┌────────
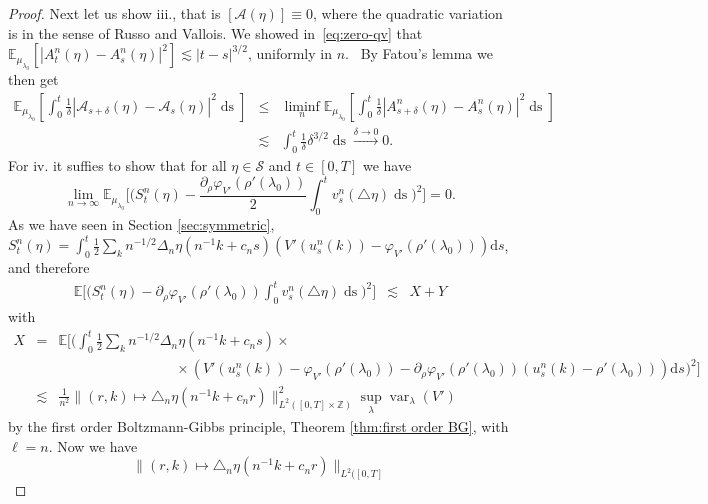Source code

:\documentclass[11pt, a4paper]{article}
\newcommand{\mathd}{\mathrm{d}}
\newcommand{\tmop}[1]{\ensuremath{\operatorname{#1}}}
\newcommand{\CS}{\mathscr{S}}
\newcommand{\1}{\mathbf{1}}
\begin{document}
\begin{proof}
  Next let us show iii., that is $[\mathcal{A} (\eta)] \equiv 0$, where the
  quadratic variation is in the sense of Russo and Vallois. We showed in~\eqref{eq:zero-qv} that $\mathbb{E}_{{\mu}_{\lambda_0}} [|
  A^n_t (\eta) - A^n_s (\eta) |^2] \lesssim | t - s |^{3 / 2}$, uniformly in
  $n.$ \ By Fatou's lemma we then get
  \begin{eqnarray*}
    \mathbb{E}_{{\mu}_{\lambda_0}} \left[ \int_0^t \frac{1}{\delta}
    | \mathcal{A}_{s + \delta} (\eta) -\mathcal{A}_s (\eta) |^2 \tmop{ds}
    \right] & \leqslant & \liminf_n \mathbb{E}_{{\mu}_{\lambda_0}} \left[
    \int_0^t \frac{1}{\delta} | A^n_{s + \delta} (\eta) - A^n_s
    (\eta) |^2 \tmop{ds} \right]\\
    & \lesssim & \int_0^t \frac{1}{\delta} \delta^{3 / 2} \tmop{ds}
    \xrightarrow{\delta \rightarrow 0} 0.
  \end{eqnarray*}
  For iv. it suffies to show that for all $\eta \in \CS$ and $t \in
  [0, T]$ we have
  \[ \lim_{n \rightarrow \infty} \mathbb{E}_{{\mu}_{\lambda_0}} \Big[
     \Big( S^n_t (\eta) - \frac{\partial_{\rho} \varphi_{V'} (\rho'
     (\lambda_0))}{2} \int_0^t v^n_s (\triangle \eta) \tmop{ds} \Big)^2
     \Big] = 0. \]
  As we have seen in Section \ref{sec:symmetric}, $S_t^n (\eta) = \int_0^t
  \frac{1}{2} \sum_k n^{- 1 / 2} \Delta_n \eta (n^{- 1} k + c_n s) (V' (u^n_s
  (k)) - \varphi_{V'} (\rho' (\lambda_0))) \mathd s$, and therefore
  \begin{eqnarray*}
    \mathbb{E} \Big[ \Big( S^n_t (\eta) - \partial_{\rho} \varphi_{V'}
    (\rho' (\lambda_0)) \int_0^t v^n_s (\triangle \eta) \tmop{ds} \Big)^2
    \Big] & \lesssim & X + Y
  \end{eqnarray*}
  with
  \begin{eqnarray*}
    X & = & \mathbb{E} \Big[ \Big( \int_0^t \frac{1}{2} \sum_k n^{- 1 / 2}
    \Delta_n \eta (n^{- 1} k + c_n s) \times \\
    && \hspace{100pt} \times ( V' (u^n_s (k)) - \varphi_{V'} ( \rho' (\lambda_0) ) - \partial_{\rho} \varphi_{V'} (\rho' (\lambda_0)) (u_s^n (k) - \rho' (\lambda_0)) ) \mathd s^{} \Big)^2
    \Big]\\
    & \lesssim & \frac{1}{n^2} \| (r, k) \mapsto \triangle_n \eta (n^{- 1} k
    + c_n r) \|_{L^2 ([0, T] \times \mathbb{Z})}^2 \sup_{\lambda}
    \tmop{var}_{\lambda} (V')
  \end{eqnarray*}
  by the first order Boltzmann-Gibbs principle, Theorem \ref{thm:first order
  BG}, with $\ell = n$. Now we have
  \[ \| (r, k) \mapsto \triangle_n \eta (n^{- 1} k + c_n r) \|_{L^2 ([0, T]
}\]
\end{proof}
\end{document}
└────────
With the pictures removed, set down the entire listing exactly.

Source code

:\documentclass[11pt, a4paper]{article}
\newcommand{\mathd}{\mathrm{d}}
\newcommand{\tmop}[1]{\ensuremath{\operatorname{#1}}}
\newcommand{\CS}{\mathscr{S}}
\newcommand{\1}{\mathbf{1}}
\begin{document}
\begin{proof}
  Next let us show iii., that is $[\mathcal{A} (\eta)] \equiv 0$, where the
  quadratic variation is in the sense of Russo and Vallois. We showed in~\eqref{eq:zero-qv} that $\mathbb{E}_{{\mu}_{\lambda_0}} [|
  A^n_t (\eta) - A^n_s (\eta) |^2] \lesssim | t - s |^{3 / 2}$, uniformly in
  $n.$ \ By Fatou's lemma we then get
  \begin{eqnarray*}
    \mathbb{E}_{{\mu}_{\lambda_0}} \left[ \int_0^t \frac{1}{\delta}
    | \mathcal{A}_{s + \delta} (\eta) -\mathcal{A}_s (\eta) |^2 \tmop{ds}
    \right] & \leqslant & \liminf_n \mathbb{E}_{{\mu}_{\lambda_0}} \left[
    \int_0^t \frac{1}{\delta} | A^n_{s + \delta} (\eta) - A^n_s
    (\eta) |^2 \tmop{ds} \right]\\
    & \lesssim & \int_0^t \frac{1}{\delta} \delta^{3 / 2} \tmop{ds}
    \xrightarrow{\delta \rightarrow 0} 0.
  \end{eqnarray*}
  For iv. it suffies to show that for all $\eta \in \CS$ and $t \in
  [0, T]$ we have
  \[ \lim_{n \rightarrow \infty} \mathbb{E}_{{\mu}_{\lambda_0}} \Big[
     \Big( S^n_t (\eta) - \frac{\partial_{\rho} \varphi_{V'} (\rho'
     (\lambda_0))}{2} \int_0^t v^n_s (\triangle \eta) \tmop{ds} \Big)^2
     \Big] = 0. \]
  As we have seen in Section \ref{sec:symmetric}, $S_t^n (\eta) = \int_0^t
  \frac{1}{2} \sum_k n^{- 1 / 2} \Delta_n \eta (n^{- 1} k + c_n s) (V' (u^n_s
  (k)) - \varphi_{V'} (\rho' (\lambda_0))) \mathd s$, and therefore
  \begin{eqnarray*}
    \mathbb{E} \Big[ \Big( S^n_t (\eta) - \partial_{\rho} \varphi_{V'}
    (\rho' (\lambda_0)) \int_0^t v^n_s (\triangle \eta) \tmop{ds} \Big)^2
    \Big] & \lesssim & X + Y
  \end{eqnarray*}
  with
  \begin{eqnarray*}
    X & = & \mathbb{E} \Big[ \Big( \int_0^t \frac{1}{2} \sum_k n^{- 1 / 2}
    \Delta_n \eta (n^{- 1} k + c_n s) \times \\
    && \hspace{100pt} \times ( V' (u^n_s (k)) - \varphi_{V'} ( \rho' (\lambda_0) ) - \partial_{\rho} \varphi_{V'} (\rho' (\lambda_0)) (u_s^n (k) - \rho' (\lambda_0)) ) \mathd s^{} \Big)^2
    \Big]\\
    & \lesssim & \frac{1}{n^2} \| (r, k) \mapsto \triangle_n \eta (n^{- 1} k
    + c_n r) \|_{L^2 ([0, T] \times \mathbb{Z})}^2 \sup_{\lambda}
    \tmop{var}_{\lambda} (V')
  \end{eqnarray*}
  by the first order Boltzmann-Gibbs principle, Theorem \ref{thm:first order
  BG}, with $\ell = n$. Now we have
  \[ \| (r, k) \mapsto \triangle_n \eta (n^{- 1} k + c_n r) \|_{L^2 ([0, T]
}\]
\end{proof}
\end{document}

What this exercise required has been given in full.